== Dataset content ==

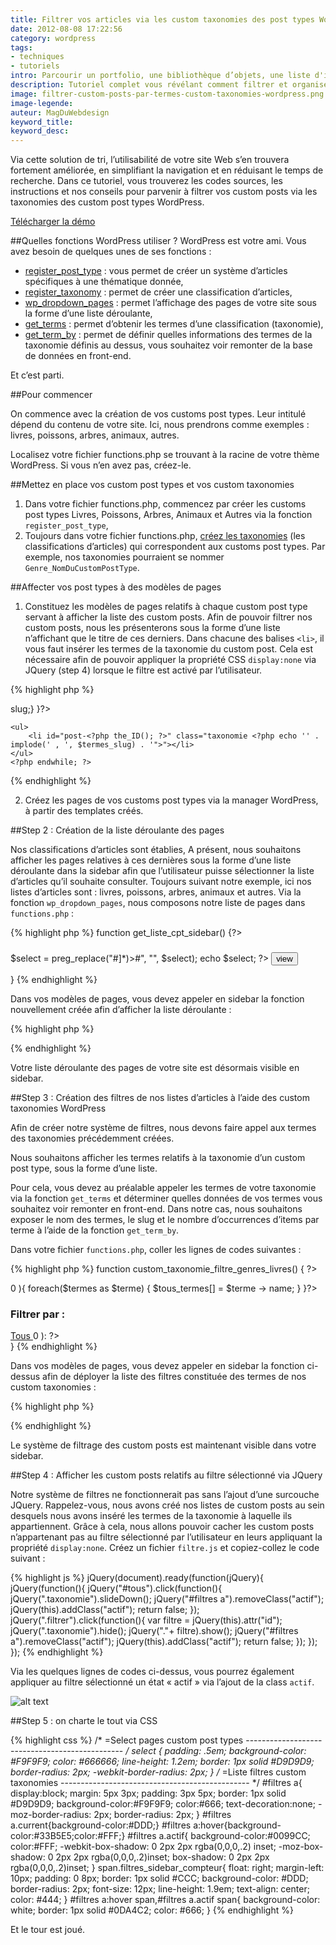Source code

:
 ```yaml
---
title: Filtrer vos articles via les custom taxonomies des post types WordPress
date: 2012-08-08 17:22:56
category: wordpress
tags: 
- techniques
- tutoriels
intro: Parcourir un portfolio, une bibliothèque d’objets, une liste d'items n'est pas toujours aisé lorsque une grande quantité d'informations y est présentée. Avec l'avènement des custom post types WordPress, il est possible de créer facilement des listes d'items accompagnées d'un système de filtres.
description: Tutoriel complet vous révélant comment filtrer et organiser vos articles via les termes des custom taxonomies des post types WordPress.
image: filtrer-custom-posts-par-termes-custom-taxonomies-wordpress.png
image-legende:
auteur: MagDuWebdesign
keyword_title:
keyword_desc:
---
```


Via cette solution de tri, l’utilisabilité de votre site Web s’en trouvera fortement améliorée, en simplifiant la navigation et en réduisant le temps de recherche. Dans ce tutoriel, vous trouverez les codes sources, les instructions et nos conseils pour parvenir à filtrer vos custom posts via les taxonomies des custom post types WordPress.

[Télécharger la démo](https://www.google.com "Google's Homepage")


##Quelles fonctions WordPress utiliser ?
WordPress est votre ami. Vous avez besoin de quelques unes de ses fonctions :

* [register_post_type](http://codex.wordpress.org/Post_Types "register_post_type") : vous permet de créer un système d’articles spécifiques à une thématique donnée,
* [register_taxonomy](http://codex.wordpress.org/Function_Reference/register_taxonomy "register_taxonomy") : permet de créer une classification d’articles,
* [wp_dropdown_pages](http://codex.wordpress.org/Function_Reference/wp_dropdown_pages "wp_dropdown_pages") : permet l’affichage des pages de votre site sous la forme d’une liste déroulante,
* [get_terms](http://codex.wordpress.org/Function_Reference/get_terms "get_terms") : permet d’obtenir les termes d’une classification (taxonomie),
* [get_term_by](http://codex.wordpress.org/Function_Reference/get_term_by "get_term_by") : permet de définir quelles informations des termes de la taxonomie définis au dessus, vous souhaitez voir remonter de la base de données en front-end.

Et c’est parti.

##Pour commencer

On commence avec la création de vos customs post types.
Leur intitulé dépend du contenu de votre site. Ici, nous prendrons comme exemples : livres, poissons, arbres, animaux, autres.

Localisez votre fichier functions.php se trouvant à la racine de votre thème WordPress. Si vous n’en avez pas, créez-le.

##Mettez en place vos custom post types et vos custom taxonomies

1. Dans votre fichier functions.php, commencez par créer les customs post types Livres, Poissons, Arbres, Animaux et Autres via la fonction `register_post_type`,
2. Toujours dans votre fichier functions.php, [créez les taxonomies](http://codex.wordpress.org/Function_Reference/register_taxonomy "Codex WordPress - Fonction Register Taxonomy") (les classifications d’articles) qui correspondent aux customs post types. Par exemple, nos taxonomies pourraient se nommer `Genre_NomDuCustomPostType`.

##Affecter vos post types à des modèles de pages

1. Constituez les modèles de pages relatifs à chaque custom post type servant à afficher la liste des custom posts. Afin de pouvoir filtrer nos custom posts, nous les présenterons sous la forme d’une liste n’affichant que le titre de ces derniers. Dans chacune des balises `<li>`, il vous faut insérer les termes de la taxonomie du custom post. Cela est nécessaire afin de pouvoir appliquer la propriété CSS `display:none` via JQuery (step 4) lorsque le filtre est activé par l’utilisateur.

{% highlight php %}
<?php wp_reset_postdata(); ?>
<?php query_posts('posts_per_page=-1&post_type=livres'); ?>
<?php if (have_posts()) : ?>
  <?php while (have_posts()) : the_post(); $termes = get_the_terms(get_the_id(), 'genres_livres'); $termes_slug = array();
	  if (is_array($termes)) {foreach($termes as $terme) {$termes_slug[] = $terme --> slug;}
	  }?>
	<ul>
		<li id="post-<?php the_ID(); ?>" class="taxonomie <?php echo '' . implode(' , ', $termes_slug) . '">"></li>
	</ul>
	<?php endwhile; ?>
<?php endif; ?>
{% endhighlight %}

2. Créez les pages de vos customs post types via la manager WordPress, à partir des templates créés.

##Step 2 : Création de la liste déroulante des pages

Nos classifications d’articles sont établies, A présent, nous souhaitons afficher les pages relatives à ces dernières sous la forme d’une liste déroulante dans la sidebar afin que l’utilisateur puisse sélectionner la liste d’articles qu’il souhaite consulter. Toujours suivant notre exemple, ici nos listes d’articles sont : livres, poissons, arbres, animaux et autres. Via la fonction `wp_dropdown_pages`, nous composons notre liste de pages dans `functions.php` :

{% highlight php %}
function get_liste_cpt_sidebar() {?>
<aside>
	<h3 class="widget-title"></h3>
	<form id="liste_cpt" method="get" name="liste_cpt">
	 <?php $select = wp_dropdown_pages('show_option_none=Sélection%20bibliothèque&depth=1&sort_column=menu_order&echo=0');?> $select = preg_replace("#]*)>#", "", $select);
	 echo $select;
	 ?>
	<noscript>
	<input type="submit" name="submit" value="view" />
	</noscript>
	</form>
</aside>
<?php ?>}
{% endhighlight %}

Dans vos modèles de pages, vous devez appeler en sidebar la fonction nouvellement créée afin d’afficher la liste déroulante :

{% highlight php %}
<?php if (function_exists('get_liste_cpt_sidebar')) get_liste_cpt_sidebar();?>
{% endhighlight %}

Votre liste déroulante des pages de votre site est désormais visible en sidebar.

##Step 3 : Création des filtres de nos listes d’articles à l’aide des custom taxonomies WordPress

Afin de créer notre système de filtres, nous devons faire appel aux termes des taxonomies précédemment créées.

Nous souhaitons afficher les termes relatifs à la taxonomie d’un custom post type, sous la forme d’une liste.

Pour cela, vous devez au préalable appeler les termes de votre taxonomie via la fonction `get_terms` et déterminer quelles données de vos termes vous souhaitez voir remonter en front-end. Dans notre cas, nous souhaitons exposer le nom des termes, le slug et le nombre d’occurrences d’items par terme à l’aide de la fonction `get_term_by`.

Dans votre fichier `functions.php`, coller les lignes de codes suivantes :

{% highlight php %}
function custom_taxonomie_filtre_genres_livres() { ?>
<?php $termes = get_terms("genres_livres"); $count = count($termes); if ( $count --> 0 ){
  foreach($termes as $terme) {
  $tous_termes[] = $terme -> name;
  }
}?>
<aside>
	<h3 class="widget-title">Filtrer par :</h3>
	<div id="filtres"><a id="tous" class="current" href="#"> Tous </a>
	<?php if ( is_array($tous_termes) && count($tous_termes) --> 0 ): ?>
	<?php $terme_arr = array_unique($tous_termes);
	 	foreach( $terme_arr as $terme ): 
	 		$sort = get_term_by('name', $terme, 'type');?-->
	 	<?php endforeach; ?>
	<?php endif; ?></div>
</aside>
<?php ?>}
{% endhighlight %}

Dans vos modèles de pages, vous devez appeler en sidebar la fonction ci-dessus afin de déployer la liste des filtres constituée des termes de nos custom taxonomies :

{% highlight php %}
<?php if (function_exists('custom_taxonomie_filtre_genres_livres')) custom_taxonomie_filtre_genres_livres();?>
{% endhighlight %}

Le système de filtrage des custom posts est maintenant visible dans votre sidebar.

##Step 4 : Afficher les custom posts relatifs au filtre sélectionné via JQuery

Notre système de filtres ne fonctionnerait pas sans l’ajout d’une surcouche JQuery. Rappelez-vous, nous avons créé nos listes de custom posts au sein desquels nous avons inséré les termes de la taxonomie à laquelle ils appartiennent. Grâce à cela, nous allons pouvoir cacher les custom posts  n’appartenant pas au filtre sélectionné par l’utilisateur en leurs appliquant la propriété `display:none`. Créez un fichier `filtre.js` et copiez-collez le code suivant :

{% highlight js %}
jQuery(document).ready(function(jQuery){
  jQuery(function(){
    jQuery("#tous").click(function(){
      jQuery(".taxonomie").slideDown();
      jQuery("#filtres a").removeClass("actif");
      jQuery(this).addClass("actif");
      return false;
    });
    jQuery(".filtrer").click(function(){
      var filtre = jQuery(this).attr("id");
      jQuery(".taxonomie").hide();
      jQuery("."+ filtre).show();
      jQuery("#filtres a").removeClass("actif");
      jQuery(this).addClass("actif");
      return false;
    });
  });
});
{% endhighlight %}

Via les quelques lignes de codes ci-dessus, vous pourrez également appliquer au filtre sélectionné un état « actif » via l’ajout de la class `actif`.

![alt text](https://s3-eu-west-1.amazonaws.com/mdw-img/large/liste-filtre-terme-custom-taxonomie.png "Logo Title Text 1")

##Step 5 : on charte le tout via CSS

{% highlight css %}
/* =Select pages custom post types
----------------------------------------------- */
select {
  padding: .5em;
  background-color: #F9F9F9;
  color: #666666;
  line-height: 1.2em;
  border: 1px solid #D9D9D9;
  border-radius: 2px;
  -webkit-border-radius: 2px;
}
/* =Liste filtres custom taxonomies
----------------------------------------------- */
#filtres a{
  display:block;
  margin: 5px 3px;
  padding: 3px 5px;
  border: 1px solid #D9D9D9;
  background-color:#F9F9F9;
  color:#666;
  text-decoration:none;
  -moz-border-radius: 2px;
  border-radius: 2px;
}
#filtres a.current{background-color:#DDD;}
#filtres a:hover{background-color:#33B5E5;color:#FFF;}
#filtres a.actif{
  background-color:#0099CC;
  color:#FFF;
  -webkit-box-shadow: 0 2px 2px rgba(0,0,0,.2) inset;
  -moz-box-shadow: 0 2px 2px rgba(0,0,0,.2)inset;
  box-shadow: 0 2px 2px rgba(0,0,0,.2)inset;
}
span.filtres_sidebar_compteur{
  float: right;
  margin-left: 10px;
  padding: 0 8px;
  border: 1px solid #CCC;
  background-color: #DDD;
  border-radius: 2px;
  font-size: 12px;
  line-height: 1.9em;
  text-align: center;
  color: #444;
}
#filtres a:hover span,#filtres a.actif span{
  background-color: white;
  border: 1px solid #0DA4C2;
  color: #666;
}
{% endhighlight %}

Et le tour est joué.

===

- [Your assignment]:
Among the entries above, locate the lines containing "WordPress est votre" and "vous permet de", and transcribe exactly those two lines and all lines between.

- [Response to this task]:
WordPress est votre ami. Vous avez besoin de quelques unes de ses fonctions :

* [register_post_type](http://codex.wordpress.org/Post_Types "register_post_type") : vous permet de créer un système d’articles spécifiques à une thématique donnée,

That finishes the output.